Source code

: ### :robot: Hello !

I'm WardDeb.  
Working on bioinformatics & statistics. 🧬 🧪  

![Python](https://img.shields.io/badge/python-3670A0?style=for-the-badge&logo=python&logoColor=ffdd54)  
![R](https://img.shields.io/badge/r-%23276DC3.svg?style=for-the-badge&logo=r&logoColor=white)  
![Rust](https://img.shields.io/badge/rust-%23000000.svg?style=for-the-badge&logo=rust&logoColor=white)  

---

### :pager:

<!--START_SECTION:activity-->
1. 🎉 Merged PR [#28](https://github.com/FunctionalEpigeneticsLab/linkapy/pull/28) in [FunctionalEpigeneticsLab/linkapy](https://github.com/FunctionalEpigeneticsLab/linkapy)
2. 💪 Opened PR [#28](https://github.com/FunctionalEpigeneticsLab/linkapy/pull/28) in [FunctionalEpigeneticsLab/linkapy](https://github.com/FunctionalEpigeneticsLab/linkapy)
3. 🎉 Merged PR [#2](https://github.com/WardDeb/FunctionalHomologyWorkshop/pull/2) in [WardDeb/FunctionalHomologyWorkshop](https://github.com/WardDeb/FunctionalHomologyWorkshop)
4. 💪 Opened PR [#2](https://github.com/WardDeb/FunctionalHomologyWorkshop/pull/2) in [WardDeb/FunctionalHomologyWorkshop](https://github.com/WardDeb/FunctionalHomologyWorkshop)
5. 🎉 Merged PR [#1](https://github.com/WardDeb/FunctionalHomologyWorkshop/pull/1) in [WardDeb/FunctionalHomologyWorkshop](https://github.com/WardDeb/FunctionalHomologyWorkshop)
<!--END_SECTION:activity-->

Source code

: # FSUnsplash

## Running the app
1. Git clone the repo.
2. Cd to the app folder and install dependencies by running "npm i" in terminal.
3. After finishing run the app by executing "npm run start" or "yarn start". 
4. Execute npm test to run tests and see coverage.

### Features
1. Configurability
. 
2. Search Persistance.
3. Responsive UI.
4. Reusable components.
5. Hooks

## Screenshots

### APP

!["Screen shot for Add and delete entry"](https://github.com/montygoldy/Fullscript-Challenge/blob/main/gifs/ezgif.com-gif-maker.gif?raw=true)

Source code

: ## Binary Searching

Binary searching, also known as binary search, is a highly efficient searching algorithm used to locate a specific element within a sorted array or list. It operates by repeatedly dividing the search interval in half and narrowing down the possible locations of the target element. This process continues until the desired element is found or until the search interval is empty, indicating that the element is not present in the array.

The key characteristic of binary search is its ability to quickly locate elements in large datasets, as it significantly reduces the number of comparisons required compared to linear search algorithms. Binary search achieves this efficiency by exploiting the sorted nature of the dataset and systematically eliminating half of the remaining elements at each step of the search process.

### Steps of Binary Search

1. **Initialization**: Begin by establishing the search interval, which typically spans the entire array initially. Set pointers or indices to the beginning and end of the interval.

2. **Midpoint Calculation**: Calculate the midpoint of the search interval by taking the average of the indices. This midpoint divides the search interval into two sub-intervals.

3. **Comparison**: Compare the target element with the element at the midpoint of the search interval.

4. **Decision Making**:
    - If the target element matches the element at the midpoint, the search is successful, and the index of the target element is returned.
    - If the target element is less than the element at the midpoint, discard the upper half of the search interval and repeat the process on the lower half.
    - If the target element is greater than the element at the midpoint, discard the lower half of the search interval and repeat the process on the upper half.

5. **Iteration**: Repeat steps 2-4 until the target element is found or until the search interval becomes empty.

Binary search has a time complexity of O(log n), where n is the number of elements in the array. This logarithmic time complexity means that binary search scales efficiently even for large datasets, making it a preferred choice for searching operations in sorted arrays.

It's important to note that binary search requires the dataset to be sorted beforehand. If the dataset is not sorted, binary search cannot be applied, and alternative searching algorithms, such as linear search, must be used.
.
........
Problem description :: Please give the data again in full, exactly as written.

Solution for this exercise ::
Source code

: ### :robot: Hello !

I'm WardDeb.  
Working on bioinformatics & statistics. 🧬 🧪  

![Python](https://img.shields.io/badge/python-3670A0?style=for-the-badge&logo=python&logoColor=ffdd54)  
![R](https://img.shields.io/badge/r-%23276DC3.svg?style=for-the-badge&logo=r&logoColor=white)  
![Rust](https://img.shields.io/badge/rust-%23000000.svg?style=for-the-badge&logo=rust&logoColor=white)  

---

### :pager:

<!--START_SECTION:activity-->
1. 🎉 Merged PR [#28](https://github.com/FunctionalEpigeneticsLab/linkapy/pull/28) in [FunctionalEpigeneticsLab/linkapy](https://github.com/FunctionalEpigeneticsLab/linkapy)
2. 💪 Opened PR [#28](https://github.com/FunctionalEpigeneticsLab/linkapy/pull/28) in [FunctionalEpigeneticsLab/linkapy](https://github.com/FunctionalEpigeneticsLab/linkapy)
3. 🎉 Merged PR [#2](https://github.com/WardDeb/FunctionalHomologyWorkshop/pull/2) in [WardDeb/FunctionalHomologyWorkshop](https://github.com/WardDeb/FunctionalHomologyWorkshop)
4. 💪 Opened PR [#2](https://github.com/WardDeb/FunctionalHomologyWorkshop/pull/2) in [WardDeb/FunctionalHomologyWorkshop](https://github.com/WardDeb/FunctionalHomologyWorkshop)
5. 🎉 Merged PR [#1](https://github.com/WardDeb/FunctionalHomologyWorkshop/pull/1) in [WardDeb/FunctionalHomologyWorkshop](https://github.com/WardDeb/FunctionalHomologyWorkshop)
<!--END_SECTION:activity-->

Source code

: # FSUnsplash

## Running the app
1. Git clone the repo.
2. Cd to the app folder and install dependencies by running "npm i" in terminal.
3. After finishing run the app by executing "npm run start" or "yarn start". 
4. Execute npm test to run tests and see coverage.

### Features
1. Configurability
. 
2. Search Persistance.
3. Responsive UI.
4. Reusable components.
5. Hooks

## Screenshots

### APP

!["Screen shot for Add and delete entry"](https://github.com/montygoldy/Fullscript-Challenge/blob/main/gifs/ezgif.com-gif-maker.gif?raw=true)

Source code

: ## Binary Searching

Binary searching, also known as binary search, is a highly efficient searching algorithm used to locate a specific element within a sorted array or list. It operates by repeatedly dividing the search interval in half and narrowing down the possible locations of the target element. This process continues until the desired element is found or until the search interval is empty, indicating that the element is not present in the array.

The key characteristic of binary search is its ability to quickly locate elements in large datasets, as it significantly reduces the number of comparisons required compared to linear search algorithms. Binary search achieves this efficiency by exploiting the sorted nature of the dataset and systematically eliminating half of the remaining elements at each step of the search process.

### Steps of Binary Search

1. **Initialization**: Begin by establishing the search interval, which typically spans the entire array initially. Set pointers or indices to the beginning and end of the interval.

2. **Midpoint Calculation**: Calculate the midpoint of the search interval by taking the average of the indices. This midpoint divides the search interval into two sub-intervals.

3. **Comparison**: Compare the target element with the element at the midpoint of the search interval.

4. **Decision Making**:
    - If the target element matches the element at the midpoint, the search is successful, and the index of the target element is returned.
    - If the target element is less than the element at the midpoint, discard the upper half of the search interval and repeat the process on the lower half.
    - If the target element is greater than the element at the midpoint, discard the lower half of the search interval and repeat the process on the upper half.

5. **Iteration**: Repeat steps 2-4 until the target element is found or until the search interval becomes empty.

Binary search has a time complexity of O(log n), where n is the number of elements in the array. This logarithmic time complexity means that binary search scales efficiently even for large datasets, making it a preferred choice for searching operations in sorted arrays.

It's important to note that binary search requires the dataset to be sorted beforehand. If the dataset is not sorted, binary search cannot be applied, and alternative searching algorithms, such as linear search, must be used.
.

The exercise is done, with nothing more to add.